Jakarta – Polsek Metro Penjaringan, Polres Metro Jakarta Utara menggelar Kegiatan Rutin yang Ditingkatkan (KRYD) pada Jumat (7/8/2026) malam sebagai langkah antisipasi tawuran, balap liar, geng motor, dan kejahatan jalanan di wilayah Penjaringan, Jakarta Utara.
Patroli dimulai sekitar pukul 23.10 WIB dan dipimpin Wakapolsek Metro Penjaringan Kompol Tomb Pea Indra R.S., SH., MH., dengan melibatkan 25 personel serta didukung tiga unit mobil patroli.
Kegiatan menyasar sejumlah titik yang dinilai rawan, antara lain kawasan Rusun Muara Baru, Pluit Timur, Pos Pam Kertajaya, Pos Pam Gedong Panjang, hingga Jalan Pantai Indah Utara 2. Petugas juga menyisir lokasi yang kerap menjadi tempat berkumpul remaja, jalur yang diduga digunakan kelompok motor, serta titik penjualan minuman keras.
Dari hasil patroli hunting tersebut, petugas mengamankan sembilan unit sepeda motor, beberapa di antaranya tidak dilengkapi nomor polisi. Kendaraan yang diamankan terdiri dari Yamaha Vixion, Yamaha NMAX, Honda Scoopy, Yamaha Vega R, beberapa unit Honda Beat, Honda Vario, serta Yamaha Fazzio.
Rute patroli meliputi Pluit Raya Selatan, Muara Baru Raya, Pluit Timur, Pluit Raya, Bandengan Utara, Kertajaya, Muara Karang, Pantai Indah Utara 2, Muara Baru, Gedong Panjang, hingga kembali ke Pluit Raya Selatan.
Selain penindakan terhadap kendaraan yang diduga berpotensi digunakan untuk aksi balap liar maupun tindak kriminal, situasi di seluruh lokasi patroli terpantau aman dan kondusif.
Kapolsek Metro Penjaringan AKBP Agta Bhuwana Putra, S.I.K., M.A.P., mengatakan KRYD merupakan upaya preventif kepolisian untuk menutup ruang gerak pelaku tawuran dan kejahatan jalanan.

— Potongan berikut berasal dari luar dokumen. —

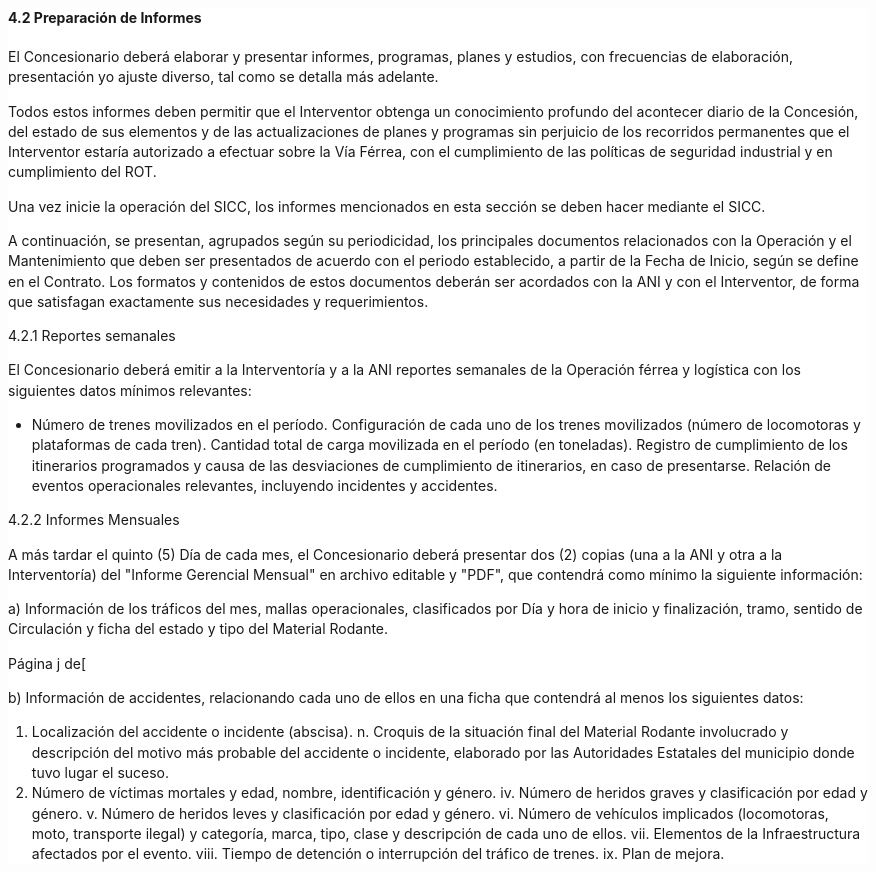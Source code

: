 #### 4.2 Preparación de Informes

El Concesionario deberá elaborar y presentar informes, programas, planes y estudios, con frecuencias de elaboración, presentación yo ajuste diverso, tal como se detalla más adelante.

Todos estos informes deben permitir que el Interventor obtenga un conocimiento profundo del acontecer diario de la Concesión, del estado de sus elementos y de las actualizaciones de planes y programas sin perjuicio de los recorridos permanentes que el Interventor estaría autorizado a efectuar sobre la Vía Férrea, con el cumplimiento de las políticas de seguridad industrial y en cumplimiento del ROT.

Una vez inicie la operación del SICC, los informes mencionados en esta sección se deben hacer mediante el SICC.

A continuación, se presentan, agrupados según su periodicidad, los principales documentos relacionados con la Operación y el Mantenimiento que deben ser presentados de acuerdo con el periodo establecido, a partir de la Fecha de Inicio, según se define en el Contrato. Los formatos y contenidos de estos documentos deberán ser acordados con la ANI y con el Interventor, de forma que satisfagan exactamente sus necesidades y requerimientos.

4.2.1 Reportes semanales

El Concesionario deberá emitir a la Interventoría y a la ANI reportes semanales de la Operación férrea y logística con los siguientes datos mínimos relevantes:

- Número de trenes movilizados en el período.
Configuración de cada uno de los trenes movilizados (número de locomotoras y
plataformas de cada tren).
Cantidad total de carga movilizada en el período (en toneladas).
Registro de cumplimiento de los itinerarios programados y causa de las desviaciones de cumplimiento de itinerarios, en caso de presentarse.
Relación de eventos operacionales relevantes, incluyendo incidentes y accidentes.

4.2.2 Informes Mensuales

A más tardar el quinto (5) Día de cada mes, el Concesionario deberá presentar dos (2) copias (una a la ANI y otra a la Interventoría) del "Informe Gerencial Mensual" en archivo editable y "PDF", que contendrá como mínimo la siguiente información:

a) Información de los tráficos del mes, mallas operacionales, clasificados por Día y hora de inicio y finalización, tramo, sentido de Circulación y ficha del estado y tipo del Material Rodante.

Página j de[

b) Información de accidentes, relacionando cada uno de ellos en una ficha que contendrá al menos los siguientes datos:

1. Localización del accidente o incidente (abscisa).
n. Croquis de la situación final del Material Rodante involucrado y descripción del motivo más probable del accidente o incidente, elaborado por las Autoridades Estatales del municipio donde tuvo lugar el suceso.
111. Número de víctimas mortales y edad, nombre, identificación y género.
iv. Número de heridos graves y clasificación por edad y género.
v. Número de heridos leves y clasificación por edad y género.
vi. Número de vehículos implicados (locomotoras, moto, transporte ilegal) y
categoría, marca, tipo, clase y descripción de cada uno de ellos.
vii. Elementos de la Infraestructura afectados por el evento.
viii. Tiempo de detención o interrupción del tráfico de trenes.
ix. Plan de mejora.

“Kami terus meningkatkan patroli dan penindakan di titik-titik rawan agar tidak ada ruang bagi pelaku tawuran, geng motor, maupun pelaku street crime. Kehadiran polisi di lapangan diharapkan mampu menekan angka kriminalitas sekaligus memberikan rasa aman kepada masyarakat,” ujar AKBP Agta Bhuwana Putra.